◆ Source data ◆

####################

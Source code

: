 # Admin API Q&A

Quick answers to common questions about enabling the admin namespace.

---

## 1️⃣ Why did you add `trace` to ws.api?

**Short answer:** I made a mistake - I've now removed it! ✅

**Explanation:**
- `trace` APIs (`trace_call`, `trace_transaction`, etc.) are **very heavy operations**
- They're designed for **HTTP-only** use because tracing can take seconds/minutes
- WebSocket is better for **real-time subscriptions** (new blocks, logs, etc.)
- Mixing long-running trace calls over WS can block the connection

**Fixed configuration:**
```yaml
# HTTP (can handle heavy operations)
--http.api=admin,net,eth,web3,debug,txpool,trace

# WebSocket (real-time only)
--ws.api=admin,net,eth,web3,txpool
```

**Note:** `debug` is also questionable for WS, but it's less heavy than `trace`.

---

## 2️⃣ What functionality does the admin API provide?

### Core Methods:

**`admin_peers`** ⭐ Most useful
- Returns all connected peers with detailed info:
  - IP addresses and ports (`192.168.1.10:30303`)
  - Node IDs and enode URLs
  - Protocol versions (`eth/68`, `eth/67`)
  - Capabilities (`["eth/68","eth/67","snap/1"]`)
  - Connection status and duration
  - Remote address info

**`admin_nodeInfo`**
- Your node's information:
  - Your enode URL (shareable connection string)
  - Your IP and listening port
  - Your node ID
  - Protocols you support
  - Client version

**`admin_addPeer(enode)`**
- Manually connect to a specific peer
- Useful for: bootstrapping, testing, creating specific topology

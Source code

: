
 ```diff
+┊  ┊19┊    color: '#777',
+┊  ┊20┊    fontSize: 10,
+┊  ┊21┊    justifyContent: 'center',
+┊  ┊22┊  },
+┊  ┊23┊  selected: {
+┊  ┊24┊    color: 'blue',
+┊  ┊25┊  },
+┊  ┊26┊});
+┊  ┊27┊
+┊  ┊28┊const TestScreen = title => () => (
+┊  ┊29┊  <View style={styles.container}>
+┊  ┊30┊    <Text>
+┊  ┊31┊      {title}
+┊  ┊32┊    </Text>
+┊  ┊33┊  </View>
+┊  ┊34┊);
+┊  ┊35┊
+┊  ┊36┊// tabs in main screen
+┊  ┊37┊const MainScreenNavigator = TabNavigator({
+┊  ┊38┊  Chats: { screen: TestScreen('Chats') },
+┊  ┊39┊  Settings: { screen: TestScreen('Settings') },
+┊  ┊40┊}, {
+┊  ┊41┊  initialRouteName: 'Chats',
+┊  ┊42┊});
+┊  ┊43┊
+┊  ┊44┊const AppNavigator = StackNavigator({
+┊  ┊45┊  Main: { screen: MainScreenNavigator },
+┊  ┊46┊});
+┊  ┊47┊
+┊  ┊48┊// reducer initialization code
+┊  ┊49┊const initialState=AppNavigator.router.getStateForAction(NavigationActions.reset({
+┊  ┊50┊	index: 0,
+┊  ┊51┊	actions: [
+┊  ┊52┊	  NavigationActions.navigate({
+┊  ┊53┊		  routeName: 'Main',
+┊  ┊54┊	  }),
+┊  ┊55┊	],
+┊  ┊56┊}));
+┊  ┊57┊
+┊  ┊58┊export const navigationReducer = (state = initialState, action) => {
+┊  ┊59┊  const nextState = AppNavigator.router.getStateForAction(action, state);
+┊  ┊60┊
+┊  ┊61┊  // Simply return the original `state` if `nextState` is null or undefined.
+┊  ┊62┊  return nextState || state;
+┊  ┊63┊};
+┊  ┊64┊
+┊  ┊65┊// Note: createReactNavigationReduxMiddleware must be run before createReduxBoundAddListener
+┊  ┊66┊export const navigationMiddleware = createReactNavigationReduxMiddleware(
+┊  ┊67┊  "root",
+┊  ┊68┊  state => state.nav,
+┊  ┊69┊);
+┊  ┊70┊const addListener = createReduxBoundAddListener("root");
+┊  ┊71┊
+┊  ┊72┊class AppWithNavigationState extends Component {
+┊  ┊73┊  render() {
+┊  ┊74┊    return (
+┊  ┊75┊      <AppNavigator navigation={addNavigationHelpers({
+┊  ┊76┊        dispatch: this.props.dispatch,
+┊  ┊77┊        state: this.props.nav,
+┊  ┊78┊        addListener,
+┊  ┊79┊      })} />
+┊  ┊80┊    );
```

####################

Write out all the material exactly.

◆ Problem solution ◆
Source code

: # Admin API Q&A

Quick answers to common questions about enabling the admin namespace.

---

## 1️⃣ Why did you add `trace` to ws.api?

**Short answer:** I made a mistake - I've now removed it! ✅

**Explanation:**
- `trace` APIs (`trace_call`, `trace_transaction`, etc.) are **very heavy operations**
- They're designed for **HTTP-only** use because tracing can take seconds/minutes
- WebSocket is better for **real-time subscriptions** (new blocks, logs, etc.)
- Mixing long-running trace calls over WS can block the connection

**Fixed configuration:**
```yaml
# HTTP (can handle heavy operations)
--http.api=admin,net,eth,web3,debug,txpool,trace

# WebSocket (real-time only)
--ws.api=admin,net,eth,web3,txpool
```

**Note:** `debug` is also questionable for WS, but it's less heavy than `trace`.

---

## 2️⃣ What functionality does the admin API provide?

### Core Methods:

**`admin_peers`** ⭐ Most useful
- Returns all connected peers with detailed info:
  - IP addresses and ports (`192.168.1.10:30303`)
  - Node IDs and enode URLs
  - Protocol versions (`eth/68`, `eth/67`)
  - Capabilities (`["eth/68","eth/67","snap/1"]`)
  - Connection status and duration
  - Remote address info

**`admin_nodeInfo`**
- Your node's information:
  - Your enode URL (shareable connection string)
  - Your IP and listening port
  - Your node ID
  - Protocols you support
  - Client version

**`admin_addPeer(enode)`**
- Manually connect to a specific peer
- Useful for: bootstrapping, testing, creating specific topology

Source code

:
 ```diff
+┊  ┊19┊    color: '#777',
+┊  ┊20┊    fontSize: 10,
+┊  ┊21┊    justifyContent: 'center',
+┊  ┊22┊  },
+┊  ┊23┊  selected: {
+┊  ┊24┊    color: 'blue',
+┊  ┊25┊  },
+┊  ┊26┊});
+┊  ┊27┊
+┊  ┊28┊const TestScreen = title => () => (
+┊  ┊29┊  <View style={styles.container}>
+┊  ┊30┊    <Text>
+┊  ┊31┊      {title}
+┊  ┊32┊    </Text>
+┊  ┊33┊  </View>
+┊  ┊34┊);
+┊  ┊35┊
+┊  ┊36┊// tabs in main screen
+┊  ┊37┊const MainScreenNavigator = TabNavigator({
+┊  ┊38┊  Chats: { screen: TestScreen('Chats') },
+┊  ┊39┊  Settings: { screen: TestScreen('Settings') },
+┊  ┊40┊}, {
+┊  ┊41┊  initialRouteName: 'Chats',
+┊  ┊42┊});
+┊  ┊43┊
+┊  ┊44┊const AppNavigator = StackNavigator({
+┊  ┊45┊  Main: { screen: MainScreenNavigator },
+┊  ┊46┊});
+┊  ┊47┊
+┊  ┊48┊// reducer initialization code
+┊  ┊49┊const initialState=AppNavigator.router.getStateForAction(NavigationActions.reset({
+┊  ┊50┊	index: 0,
+┊  ┊51┊	actions: [
+┊  ┊52┊	  NavigationActions.navigate({
+┊  ┊53┊		  routeName: 'Main',
+┊  ┊54┊	  }),
+┊  ┊55┊	],
+┊  ┊56┊}));
+┊  ┊57┊
+┊  ┊58┊export const navigationReducer = (state = initialState, action) => {
+┊  ┊59┊  const nextState = AppNavigator.router.getStateForAction(action, state);
+┊  ┊60┊
+┊  ┊61┊  // Simply return the original `state` if `nextState` is null or undefined.
+┊  ┊62┊  return nextState || state;
+┊  ┊63┊};
+┊  ┊64┊
+┊  ┊65┊// Note: createReactNavigationReduxMiddleware must be run before createReduxBoundAddListener
+┊  ┊66┊export const navigationMiddleware = createReactNavigationReduxMiddleware(
+┊  ┊67┊  "root",
+┊  ┊68┊  state => state.nav,
+┊  ┊69┊);
+┊  ┊70┊const addListener = createReduxBoundAddListener("root");
+┊  ┊71┊
+┊  ┊72┊class AppWithNavigationState extends Component {
+┊  ┊73┊  render() {
+┊  ┊74┊    return (
+┊  ┊75┊      <AppNavigator navigation={addNavigationHelpers({
+┊  ┊76┊        dispatch: this.props.dispatch,
+┊  ┊77┊        state: this.props.nav,
+┊  ┊78┊        addListener,
+┊  ┊79┊      })} />
+┊  ┊80┊    );
```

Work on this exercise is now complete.